Rapidement, les Premières ministres danoises et suédoises parlent de sabotage. Aujourd’hui, il s’agit bien de la seule certitude que l’on ait sur cet évènement : les gazoducs Nord Stream 1 et 2 ont été délibérément sabotés. Si la thèse d’une responsabilité russe a immédiatement été appuyée sur plusieurs plateaux de la télévision française (France 5, BFM, LCI…), les allégations en ce sens ont depuis été mises à mal par de multiples révélations qui ont déplacé les soupçons vers l’Ukraine, avec un possible soutien en provenance des États-Unis. À mesure que l’hypothèse d’une implication russe perd en crédibilité, le silence de la France est de plus en plus notable. Or, Engie, dont l’État est actionnaire majoritaire à près de 24 %, a investi 987 millions d’euros dans le projet Nord Stream 2. L’entreprise n’a, à ce jour, pas touché de compensation.

Un coup de Moscou ?

Dans les jours suivants le sabotage, les experts internationaux occidentaux, du général Michel Yakovleff, ancien vice-chef d’État-major du Shape (quartier général stratégique de l’OTAN) à Anthony Bellanger, journaliste spécialiste des questions internationales, sont catégoriques : c’est un coup de Moscou. De son côté, la présidente de la Commission européenne, Ursula von der Leyen, affirme à ce moment que « toute perturbation délibérée des infrastructures énergétiques européennes actives est inacceptable et conduira à la réponse la plus forte possible ». 

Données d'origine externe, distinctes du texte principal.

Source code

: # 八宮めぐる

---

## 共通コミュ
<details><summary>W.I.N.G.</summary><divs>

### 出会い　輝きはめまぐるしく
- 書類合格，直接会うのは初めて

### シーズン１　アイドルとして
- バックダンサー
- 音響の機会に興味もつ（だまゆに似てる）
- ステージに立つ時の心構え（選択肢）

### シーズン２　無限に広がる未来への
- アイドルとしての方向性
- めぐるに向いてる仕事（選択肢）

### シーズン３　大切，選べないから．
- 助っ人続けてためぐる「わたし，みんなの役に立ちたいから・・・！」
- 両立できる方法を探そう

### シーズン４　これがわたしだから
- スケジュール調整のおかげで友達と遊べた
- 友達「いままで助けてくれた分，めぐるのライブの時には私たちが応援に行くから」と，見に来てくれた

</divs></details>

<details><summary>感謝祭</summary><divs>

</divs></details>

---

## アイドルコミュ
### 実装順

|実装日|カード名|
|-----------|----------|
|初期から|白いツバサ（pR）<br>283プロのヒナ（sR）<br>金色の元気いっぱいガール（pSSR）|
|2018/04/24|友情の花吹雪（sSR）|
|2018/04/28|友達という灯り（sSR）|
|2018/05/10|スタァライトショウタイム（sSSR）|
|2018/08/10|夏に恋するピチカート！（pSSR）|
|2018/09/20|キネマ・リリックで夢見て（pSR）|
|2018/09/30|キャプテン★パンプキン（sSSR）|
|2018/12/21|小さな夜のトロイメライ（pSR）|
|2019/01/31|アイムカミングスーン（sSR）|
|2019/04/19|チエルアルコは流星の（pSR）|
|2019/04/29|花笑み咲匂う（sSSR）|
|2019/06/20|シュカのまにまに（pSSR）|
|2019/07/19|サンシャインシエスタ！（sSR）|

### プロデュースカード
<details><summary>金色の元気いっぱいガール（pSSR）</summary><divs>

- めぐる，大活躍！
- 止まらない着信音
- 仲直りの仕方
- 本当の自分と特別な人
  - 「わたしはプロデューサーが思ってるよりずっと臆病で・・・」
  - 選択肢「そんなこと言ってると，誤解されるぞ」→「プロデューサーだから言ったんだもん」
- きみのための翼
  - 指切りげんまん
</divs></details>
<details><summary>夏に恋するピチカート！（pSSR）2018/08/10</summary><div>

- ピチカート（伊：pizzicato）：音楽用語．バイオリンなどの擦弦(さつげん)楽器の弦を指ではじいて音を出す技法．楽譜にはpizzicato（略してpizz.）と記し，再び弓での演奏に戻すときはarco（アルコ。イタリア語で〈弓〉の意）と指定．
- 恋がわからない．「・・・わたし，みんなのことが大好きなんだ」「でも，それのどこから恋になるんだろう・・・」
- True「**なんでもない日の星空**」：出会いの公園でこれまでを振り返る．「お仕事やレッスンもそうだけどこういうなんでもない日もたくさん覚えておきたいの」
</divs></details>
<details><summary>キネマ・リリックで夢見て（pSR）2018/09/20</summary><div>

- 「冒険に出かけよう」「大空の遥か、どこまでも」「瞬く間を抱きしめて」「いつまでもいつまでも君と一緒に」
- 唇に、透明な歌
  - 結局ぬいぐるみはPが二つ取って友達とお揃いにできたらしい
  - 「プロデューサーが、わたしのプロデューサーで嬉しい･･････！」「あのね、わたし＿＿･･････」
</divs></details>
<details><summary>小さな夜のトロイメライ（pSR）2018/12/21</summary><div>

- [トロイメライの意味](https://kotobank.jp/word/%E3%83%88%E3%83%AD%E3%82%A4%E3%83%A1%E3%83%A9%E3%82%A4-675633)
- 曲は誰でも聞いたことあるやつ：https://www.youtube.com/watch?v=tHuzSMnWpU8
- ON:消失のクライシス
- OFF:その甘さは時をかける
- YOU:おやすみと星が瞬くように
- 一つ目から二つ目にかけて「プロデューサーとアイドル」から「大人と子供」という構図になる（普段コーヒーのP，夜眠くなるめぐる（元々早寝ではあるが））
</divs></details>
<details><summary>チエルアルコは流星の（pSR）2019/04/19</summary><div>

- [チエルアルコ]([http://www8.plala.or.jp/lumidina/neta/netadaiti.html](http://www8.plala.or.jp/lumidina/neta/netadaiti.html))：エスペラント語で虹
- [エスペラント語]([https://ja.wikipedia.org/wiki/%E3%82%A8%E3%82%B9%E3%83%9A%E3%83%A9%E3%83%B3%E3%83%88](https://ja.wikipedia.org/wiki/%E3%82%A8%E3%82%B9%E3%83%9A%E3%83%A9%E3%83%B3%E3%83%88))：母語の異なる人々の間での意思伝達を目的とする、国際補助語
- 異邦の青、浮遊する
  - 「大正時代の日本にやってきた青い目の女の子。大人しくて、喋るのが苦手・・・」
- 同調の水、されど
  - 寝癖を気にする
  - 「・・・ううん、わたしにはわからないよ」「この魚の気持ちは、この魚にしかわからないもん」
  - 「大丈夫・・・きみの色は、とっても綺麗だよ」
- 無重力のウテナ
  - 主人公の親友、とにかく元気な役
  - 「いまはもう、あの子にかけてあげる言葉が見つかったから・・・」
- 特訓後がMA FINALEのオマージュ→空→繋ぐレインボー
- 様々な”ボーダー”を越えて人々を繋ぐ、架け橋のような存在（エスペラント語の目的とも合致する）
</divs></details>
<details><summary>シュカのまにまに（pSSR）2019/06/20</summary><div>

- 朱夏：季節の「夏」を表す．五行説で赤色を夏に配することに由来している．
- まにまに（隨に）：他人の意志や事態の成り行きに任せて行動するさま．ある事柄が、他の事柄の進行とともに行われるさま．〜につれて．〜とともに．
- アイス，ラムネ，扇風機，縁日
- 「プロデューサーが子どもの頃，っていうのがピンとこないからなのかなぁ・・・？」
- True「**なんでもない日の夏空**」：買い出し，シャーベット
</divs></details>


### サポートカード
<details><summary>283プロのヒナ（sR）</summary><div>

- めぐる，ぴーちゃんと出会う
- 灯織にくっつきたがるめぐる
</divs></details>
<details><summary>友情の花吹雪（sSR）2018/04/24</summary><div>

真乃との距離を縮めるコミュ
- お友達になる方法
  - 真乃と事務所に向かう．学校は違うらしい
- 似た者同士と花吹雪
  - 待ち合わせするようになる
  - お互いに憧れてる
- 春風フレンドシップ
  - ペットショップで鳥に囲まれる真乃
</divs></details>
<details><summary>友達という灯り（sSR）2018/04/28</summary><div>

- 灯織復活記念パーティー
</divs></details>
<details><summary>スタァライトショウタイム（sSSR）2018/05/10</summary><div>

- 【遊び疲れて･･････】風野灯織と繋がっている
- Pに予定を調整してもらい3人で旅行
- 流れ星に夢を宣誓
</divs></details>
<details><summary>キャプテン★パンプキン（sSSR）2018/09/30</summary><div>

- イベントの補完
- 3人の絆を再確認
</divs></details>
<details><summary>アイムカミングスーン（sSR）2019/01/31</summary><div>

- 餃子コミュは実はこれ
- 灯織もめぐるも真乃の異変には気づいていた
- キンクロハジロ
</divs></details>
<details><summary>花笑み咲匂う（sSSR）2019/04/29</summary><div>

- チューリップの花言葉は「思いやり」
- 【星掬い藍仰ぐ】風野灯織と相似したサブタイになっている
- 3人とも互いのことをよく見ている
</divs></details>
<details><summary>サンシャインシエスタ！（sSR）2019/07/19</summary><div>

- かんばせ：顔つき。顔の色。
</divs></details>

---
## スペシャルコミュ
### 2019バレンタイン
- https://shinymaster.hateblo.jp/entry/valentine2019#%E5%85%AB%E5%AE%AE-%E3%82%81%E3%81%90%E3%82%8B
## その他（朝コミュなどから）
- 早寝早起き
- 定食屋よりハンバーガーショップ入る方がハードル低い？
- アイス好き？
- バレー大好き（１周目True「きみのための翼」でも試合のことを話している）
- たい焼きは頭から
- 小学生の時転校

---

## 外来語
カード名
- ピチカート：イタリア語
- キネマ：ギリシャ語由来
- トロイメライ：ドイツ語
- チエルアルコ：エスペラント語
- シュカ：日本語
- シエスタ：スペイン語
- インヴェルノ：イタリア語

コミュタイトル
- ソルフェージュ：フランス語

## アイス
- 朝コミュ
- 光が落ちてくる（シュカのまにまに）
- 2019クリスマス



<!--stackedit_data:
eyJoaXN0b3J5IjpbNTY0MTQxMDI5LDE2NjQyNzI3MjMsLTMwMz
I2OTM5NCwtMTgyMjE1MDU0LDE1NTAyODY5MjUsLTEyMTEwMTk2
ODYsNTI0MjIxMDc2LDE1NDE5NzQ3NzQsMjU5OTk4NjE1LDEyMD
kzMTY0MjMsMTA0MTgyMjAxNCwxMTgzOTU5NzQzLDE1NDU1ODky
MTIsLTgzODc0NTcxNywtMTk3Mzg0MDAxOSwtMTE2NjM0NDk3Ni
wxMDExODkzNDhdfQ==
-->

Pour Thierry Bros, professeur à Science Po et spécialiste de la géopolitique européenne, le seul argument qui pourrait éventuellement faire pencher la balance en faveur d’une culpabilité russe repose sur les compensations que l’entreprise Gazprom, la plus puissante entreprise de Russie, aurait à payer à ses partenaires, parmi lesquels Engie, pour manquement à ses obligations contractuelles de livraison de gaz : sans pipeline, Gazprom s’ôte ainsi le risque d’arbitrage international, qui aurait pu atteindre 500 milliards de dollars de compensation, selon Thierry Bros. Le géant allemand Uniper (un des cinq financeurs européens de Nord Stream 2) a d’ailleurs annoncé en juin, après la décision favorable d’un tribunal arbitral, avoir obtenu le droit de réclamer « plus de 13 milliards d’euros » en compensation des coupures de livraison de gaz depuis la mi-2022. L’entreprise allemande a également résilié ses contrats avec Gazprom.

Privée de gaz russe, Engie invite ses clients à participer à « l’effort collectif »

Engie a elle aussi engagé une procédure auprès d’un tribunal d’arbitrage international, mais « beaucoup plus tard », selon Thierry Bros. Ce membre du conseil consultatif UE-Russie sur le gaz estime que l’État français aurait pu exiger un lancement plus rapide des procédures de la part d’Engie, notamment en raison des aides à la consommation d’énergie perçues. Engie a « tergiversé » pendant longtemps « pour ne pas aliéner les Russes » avec qui elle pourrait espérer collaborer à nouveau dans le futur, ajoute-t-il. Interrogée sur la question de collaborations futures avec Gazprom, Engie n’a, au moment de la publication de cet article, pas répondu à notre demande, transmise au téléphone et par écrit.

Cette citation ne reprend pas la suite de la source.